Getting into night time photography
I woke up around 3:30 this morning and found myself wide awake with not a chance of going back to sleep anytime soon. So, since the sky was clear, I decided to finally do what I’ve been threatening to do for years, which is getting into night time photography.
Over the past few years I have seen so many great pictures shot at night with available light, and every time I saw a new one I thought, this is something I really like to try, but somehow I never got around to it. This morning I finally took the opportunity. When I realized that the night was clear I got dressed, grabbed my camera and tripod and headed down to the Salzhemmendorf church, which seemed like a good location to try this out. First of all, it’s not very far, and second of all, I like the castle-y look of it. It really fits this type of picture.
The result is far from what I’m hoping to get at some point, but I learned a few lessons. The most important one: Damn, we’re moving fast… No, seriously. The star movement is amazing.
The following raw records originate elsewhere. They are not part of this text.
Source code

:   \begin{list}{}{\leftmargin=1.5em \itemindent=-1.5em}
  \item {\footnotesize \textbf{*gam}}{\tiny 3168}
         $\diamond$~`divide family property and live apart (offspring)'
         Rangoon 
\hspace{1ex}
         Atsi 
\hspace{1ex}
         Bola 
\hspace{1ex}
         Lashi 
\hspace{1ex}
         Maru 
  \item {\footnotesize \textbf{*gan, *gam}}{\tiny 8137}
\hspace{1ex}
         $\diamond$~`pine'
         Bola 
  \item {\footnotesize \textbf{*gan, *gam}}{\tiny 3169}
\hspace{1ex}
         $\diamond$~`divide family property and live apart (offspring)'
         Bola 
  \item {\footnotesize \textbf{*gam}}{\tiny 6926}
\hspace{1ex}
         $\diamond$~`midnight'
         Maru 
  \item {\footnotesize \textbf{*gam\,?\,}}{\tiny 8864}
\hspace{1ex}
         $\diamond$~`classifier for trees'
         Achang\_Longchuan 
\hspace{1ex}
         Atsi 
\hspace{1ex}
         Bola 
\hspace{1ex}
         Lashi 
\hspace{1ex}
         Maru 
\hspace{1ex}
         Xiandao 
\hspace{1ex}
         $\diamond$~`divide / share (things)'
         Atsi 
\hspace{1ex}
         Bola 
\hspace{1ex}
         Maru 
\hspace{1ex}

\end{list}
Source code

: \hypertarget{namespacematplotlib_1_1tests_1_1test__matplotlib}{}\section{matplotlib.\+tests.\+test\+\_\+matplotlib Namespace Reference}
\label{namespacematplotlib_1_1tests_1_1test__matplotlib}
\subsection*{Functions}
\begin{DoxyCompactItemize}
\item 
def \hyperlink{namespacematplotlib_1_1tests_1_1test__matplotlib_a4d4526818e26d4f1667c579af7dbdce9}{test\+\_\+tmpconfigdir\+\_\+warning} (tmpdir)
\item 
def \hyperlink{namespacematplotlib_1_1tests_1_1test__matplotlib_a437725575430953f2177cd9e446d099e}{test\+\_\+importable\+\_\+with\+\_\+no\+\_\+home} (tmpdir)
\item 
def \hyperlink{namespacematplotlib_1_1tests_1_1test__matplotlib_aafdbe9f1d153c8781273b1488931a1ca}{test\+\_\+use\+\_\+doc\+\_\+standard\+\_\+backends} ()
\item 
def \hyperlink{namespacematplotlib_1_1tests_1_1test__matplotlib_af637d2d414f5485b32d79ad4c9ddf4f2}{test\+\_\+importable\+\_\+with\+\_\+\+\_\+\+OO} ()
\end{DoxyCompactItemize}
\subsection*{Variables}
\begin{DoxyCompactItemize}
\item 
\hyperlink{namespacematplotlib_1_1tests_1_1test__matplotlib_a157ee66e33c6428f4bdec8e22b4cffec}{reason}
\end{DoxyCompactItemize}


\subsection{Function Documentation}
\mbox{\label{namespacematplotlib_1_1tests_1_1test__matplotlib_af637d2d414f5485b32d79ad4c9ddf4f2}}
Brings to mind Monty Python:
Just remember that you’re standing on a planet that’s evolving
And revolving at 900 miles an hour
That’s orbiting at 19 miles a second, so it’s reckoned
A sun that is the source of all our power
— Monty Python, “The Galaxy Song” from the movie “The Meaning of Life”
According to Wikipedia, it’s quite close.
So, what I really learned from this is that I need a cable release for my camera, which I ordered already. The star movement in the picture is bugging me; not because you can see it but because it’s not enough. In order for this kind of picture to look really good you have to see either no movement at all or a lot more than this. This shot was taken with, according to EXIF information, 77 seconds (it was supposed to be a minute; I guess I also learned I need a stopwatch as well 😀 ) at ISO 3200. I shot in bulb mode, but I had to keep my hand on the release. While it sort of worked — great tripod and head, nice job, Manfrotto — it’s pretty damn inconvenient.
With the cable release I can reduce ISO speed and use a longer exposure time to get more movement in there. That looks like the way to go, because in order to get no movement at all I would need either more light or a higher ISO / better lens. Unfortunately the latter is not an option. I’m still planning to try the “more light” part. I’ll have to go in the evening when it’s already dark but the street lights are still on. If it stays clear (which it doesn’t look like right now) I’ll try tonight.
This looks like a fun project, that’s for sure.